Beijing and Moscow are expected to increase military activities in waters surrounding the Japanese archipelago, including the East China Sea, as they have been at odds with Tokyo over Taiwan which China regards as a renegade province to be reunified, and Russia's invasion of Ukraine, foreign affairs experts said.
On Monday, a Chinese naval ship chased a Russian warship just outside Japanese territorial waters around the Japan-controlled, China-claimed Senkaku Islands in the East China Sea.
A Chinese frigate sailed in the so-called contiguous zone of the uninhabited islands, which Beijing calls Diaoyu, for about six minutes from 7:44 a.m., chasing a Russian frigate after the nation's ship entered the waters, Japan's Defense Ministry said.
It was the first time since June 2016 that Chinese and Russian naval vessels had been spotted entering the contiguous zone at around the same time.
Over the years, Japan has lodged protests with China over repeated intrusions by Chinese coast guard ships into Japanese waters around the Senkakus.
During the online meeting, China and Russia agreed to notify each other in advance when Russian troops get close to the Senkakus and the Taiwan Strait, according to the sources.
Monday's move by Beijing and Moscow was not a joint action, with the Chinese ship simply chasing the Russian vessel as it had received no advance notice and the Russian frigate is believed to have been near the Senkakus to avoid a typhoon, the sources said.
The agreement on advance notification is also applied when the Chinese military approaches areas near four islands controlled by Moscow off Japan's northernmost main island Hokkaido.

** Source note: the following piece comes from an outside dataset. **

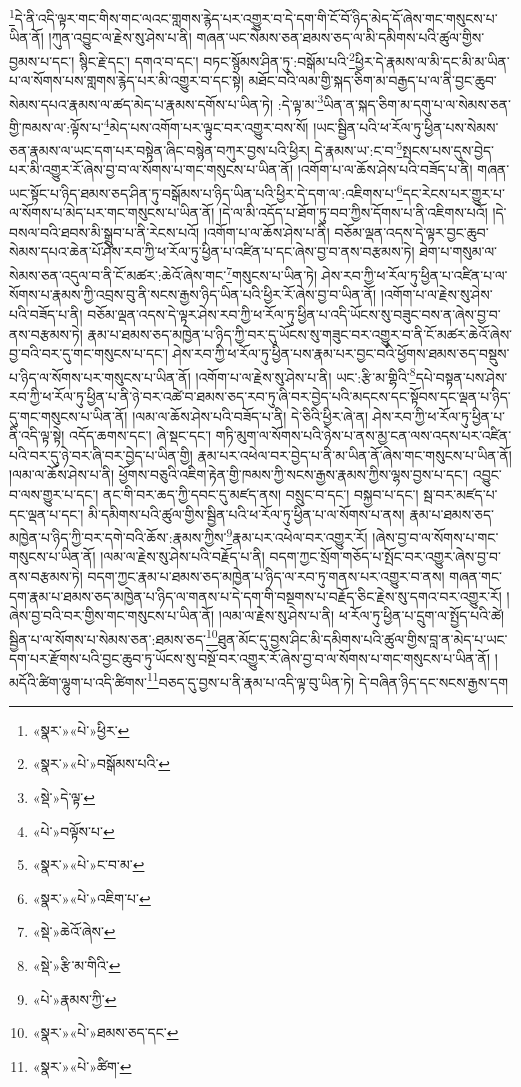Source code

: \footnote{«སྣར་»«པེ་»ཕྱིར་}དེ་ནི་འདི་ལྟར་གང་གིས་གང་ལའང་གླགས་རྙེད་པར་འགྱུར་བ་དེ་དག་གི་ངོ་བོ་ཉིད་མེད་དོ་ཞེས་གང་གསུངས་པ་ཡིན་ནོ། །ཀུན་འབྱུང་ལ་རྗེས་སུ་ཤེས་པ་ནི། གཞན་ཡང་སེམས་ཅན་ཐམས་ཅད་ལ་མི་དམིགས་པའི་ཚུལ་གྱིས་བྱམས་པ་དང་། སྙིང་རྗེ་དང་། དགའ་བ་དང་། བཏང་སྙོམས་ཤིན་ཏུ་:བསྒོམ་པའི་\footnote{«སྣར་»«པེ་»བསྒོམས་པའི་}ཕྱིར་དེ་རྣམས་ལ་མི་དང་མི་མ་ཡིན་པ་ལ་སོགས་པས་གླགས་རྙེད་པར་མི་འགྱུར་བ་དང་སྟེ། མཐོང་བའི་ལམ་གྱི་སྐད་ཅིག་མ་བརྒྱད་པ་ལ་ནི་བྱང་ཆུབ་སེམས་དཔའ་རྣམས་ལ་ཚད་མེད་པ་རྣམས་དགོས་པ་ཡིན་ཏེ། :དེ་ལྟ་མ་\footnote{«སྡེ་»དེ་ལྟ་}ཡིན་ན་སྐད་ཅིག་མ་དགུ་པ་ལ་སེམས་ཅན་གྱི་ཁམས་ལ་:ལྟོས་པ་\footnote{«པེ་»བལྟོས་པ་}མེད་པས་འགོག་པར་ལྟུང་བར་འགྱུར་བས་སོ། །ཡང་སྦྱིན་པའི་ཕ་རོལ་ཏུ་ཕྱིན་པས་སེམས་ཅན་རྣམས་ལ་ཡང་དག་པར་བསྟེན་ཞིང་བསྙེན་བཀུར་བྱས་པའི་ཕྱིར། དེ་རྣམས་ཡ་:ང་བ་\footnote{«སྣར་»«པེ་»ང་བ་མ་}སྤངས་པས་དུས་བྱེད་པར་མི་འགྱུར་རོ་ཞེས་བྱ་བ་ལ་སོགས་པ་གང་གསུངས་པ་ཡིན་ནོ། །འགོག་པ་ལ་ཆོས་ཤེས་པའི་བཟོད་པ་ནི། གཞན་ཡང་སྟོང་པ་ཉིད་ཐམས་ཅད་ཤིན་ཏུ་བསྒོམས་པ་ཉིད་ཡིན་པའི་ཕྱིར་དེ་དག་ལ་:འཇིགས་པ་\footnote{«སྣར་»«པེ་»འཇིག་པ་}དང་རེངས་པར་གྱུར་པ་ལ་སོགས་པ་མེད་པར་གང་གསུངས་པ་ཡིན་ནོ། །དེ་ལ་མི་འདོད་པ་ཐོག་ཏུ་བབ་ཀྱིས་དོགས་པ་ནི་འཇིགས་པའོ། །དེ་བསལ་བའི་ཐབས་མི་སྒྲུབ་པ་ནི་རེངས་པའོ། །འགོག་པ་ལ་ཆོས་ཤེས་པ་ནི། བཅོམ་ལྡན་འདས་དེ་ལྟར་བྱང་ཆུབ་སེམས་དཔའ་ཆེན་པོ་ཤེས་རབ་ཀྱི་ཕ་རོལ་ཏུ་ཕྱིན་པ་འཛིན་པ་དང་ཞེས་བྱ་བ་ནས་བརྩམས་ཏེ། ཐེག་པ་གསུམ་ལ་སེམས་ཅན་འདུལ་བ་ནི་ངོ་མཚར་:ཆེའོ་ཞེས་གང་\footnote{«སྡེ་»ཆེའོ་ཞེས་}གསུངས་པ་ཡིན་ཏེ། ཤེས་རབ་ཀྱི་ཕ་རོལ་ཏུ་ཕྱིན་པ་འཛིན་པ་ལ་སོགས་པ་རྣམས་ཀྱི་འབྲས་བུ་ནི་སངས་རྒྱས་ཉིད་ཡིན་པའི་ཕྱིར་རོ་ཞེས་བྱ་བ་ཡིན་ནོ། །འགོག་པ་ལ་རྗེས་སུ་ཤེས་པའི་བཟོད་པ་ནི། བཅོམ་ལྡན་འདས་དེ་ལྟར་ཤེས་རབ་ཀྱི་ཕ་རོལ་ཏུ་ཕྱིན་པ་འདི་ཡོངས་སུ་བཟུང་བས་ན་ཞེས་བྱ་བ་ནས་བརྩམས་ཏེ། རྣམ་པ་ཐམས་ཅད་མཁྱེན་པ་ཉིད་ཀྱི་བར་དུ་ཡོངས་སུ་གཟུང་བར་འགྱུར་བ་ནི་ངོ་མཚར་ཆེའོ་ཞེས་བྱ་བའི་བར་དུ་གང་གསུངས་པ་དང་། ཤེས་རབ་ཀྱི་ཕ་རོལ་ཏུ་ཕྱིན་པས་རྣམ་པར་བྱང་བའི་ཕྱོགས་ཐམས་ཅད་བསྡུས་པ་ཉིད་ལ་སོགས་པར་གསུངས་པ་ཡིན་ནོ། །འགོག་པ་ལ་རྗེས་སུ་ཤེས་པ་ནི། ཡང་:རྩི་མ་གྷིའི་\footnote{«སྡེ་»རྩི་མ་གིའི་}དཔེ་བསྟན་པས་ཤེས་རབ་ཀྱི་ཕ་རོལ་ཏུ་ཕྱིན་པ་ནི་ཉེ་བར་འཚེ་བ་ཐམས་ཅད་རབ་ཏུ་ཞི་བར་བྱེད་པའི་མདངས་དང་སྟོབས་དང་ལྡན་པ་ཉིད་དུ་གང་གསུངས་པ་ཡིན་ནོ། །ལམ་ལ་ཆོས་ཤེས་པའི་བཟོད་པ་ནི། དེ་ཅིའི་ཕྱིར་ཞེ་ན། ཤེས་རབ་ཀྱི་ཕ་རོལ་ཏུ་ཕྱིན་པ་ནི་འདི་ལྟ་སྟེ། འདོད་ཆགས་དང་། ཞེ་སྡང་དང་། གཏི་མུག་ལ་སོགས་པའི་ཉེས་པ་ནས་མྱ་ངན་ལས་འདས་པར་འཛིན་པའི་བར་དུ་ཉེ་བར་ཞི་བར་བྱེད་པ་ཡིན་གྱི། རྣམ་པར་འཕེལ་བར་བྱེད་པ་ནི་མ་ཡིན་ནོ་ཞེས་གང་གསུངས་པ་ཡིན་ནོ། །ལམ་ལ་ཆོས་ཤེས་པ་ནི། ཕྱོགས་བཅུའི་འཇིག་རྟེན་གྱི་ཁམས་ཀྱི་སངས་རྒྱས་རྣམས་ཀྱིས་ལྷས་བྱས་པ་དང་། འབྱུང་བ་ལས་གྱུར་པ་དང་། ནང་གི་བར་ཆད་ཀྱི་དབང་དུ་མཛད་ནས། བསྲུང་བ་དང་། བསྐྱབ་པ་དང་། སྦ་བར་མཛད་པ་དང་ལྡན་པ་དང་། མི་དམིགས་པའི་ཚུལ་གྱིས་སྦྱིན་པའི་ཕ་རོལ་ཏུ་ཕྱིན་པ་ལ་སོགས་པ་ནས། རྣམ་པ་ཐམས་ཅད་མཁྱེན་པ་ཉིད་ཀྱི་བར་དགེ་བའི་ཆོས་:རྣམས་ཀྱིས་\footnote{«པེ་»རྣམས་ཀྱི་}རྣམ་པར་འཕེལ་བར་འགྱུར་རོ། །ཞེས་བྱ་བ་ལ་སོགས་པ་གང་གསུངས་པ་ཡིན་ནོ། །ལམ་ལ་རྗེས་སུ་ཤེས་པའི་བརྗོད་པ་ནི། བདག་ཀྱང་སྲོག་གཅོད་པ་སྤོང་བར་འགྱུར་ཞེས་བྱ་བ་ནས་བརྩམས་ཏེ། བདག་ཀྱང་རྣམ་པ་ཐམས་ཅད་མཁྱེན་པ་ཉིད་ལ་རབ་ཏུ་གནས་པར་འགྱུར་བ་ནས། གཞན་གང་དག་རྣམ་པ་ཐམས་ཅད་མཁྱེན་པ་ཉིད་ལ་གནས་པ་དེ་དག་གི་བསྔགས་པ་བརྗོད་ཅིང་རྗེས་སུ་དགའ་བར་འགྱུར་རོ། །ཞེས་བྱ་བའི་བར་གྱིས་གང་གསུངས་པ་ཡིན་ནོ། །ལམ་ལ་རྗེས་སུ་ཤེས་པ་ནི། ཕ་རོལ་ཏུ་ཕྱིན་པ་དྲུག་ལ་སྤྱོད་པའི་ཚེ། སྦྱིན་པ་ལ་སོགས་པ་སེམས་ཅན་:ཐམས་ཅད་\footnote{«སྣར་»«པེ་»ཐམས་ཅད་དང་}ཐུན་མོང་དུ་བྱས་ཤིང་མི་དམིགས་པའི་ཚུལ་གྱིས་བླ་ན་མེད་པ་ཡང་དག་པར་རྫོགས་པའི་བྱང་ཆུབ་ཏུ་ཡོངས་སུ་བསྔོ་བར་འགྱུར་རོ་ཞེས་བྱ་བ་ལ་སོགས་པ་གང་གསུངས་པ་ཡིན་ནོ། །མདོའི་ཚིག་ལྷུག་པ་འདི་ཚིགས་\footnote{«སྣར་»«པེ་»ཚིག་}བཅད་དུ་བྱས་པ་ནི་རྣམ་པ་འདི་ལྟ་བུ་ཡིན་ཏེ། དེ་བཞིན་ཉིད་དང་སངས་རྒྱས་དག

Japan claims the Soviet Union illegally seized the four islands -- Kunashiri, Etorofu, Shikotan and the Habomai group of islets -- soon after Japan's surrender in World War II in August 1945. The islands are called the Northern Territories by Japan and the Southern Kurils by Russia.
Tokyo's relations with Moscow have been also souring as Russia has opposed Japan's economic sanctions on the nation over the Ukraine crisis. Their negotiations for a postwar peace treaty have been suspended in recent months.
Japan has been wary of the deepening military cooperation between China and Russia of late, such as a joint flight of bombers of the two countries over the Sea of Japan, the East China Sea and the Pacific in late May.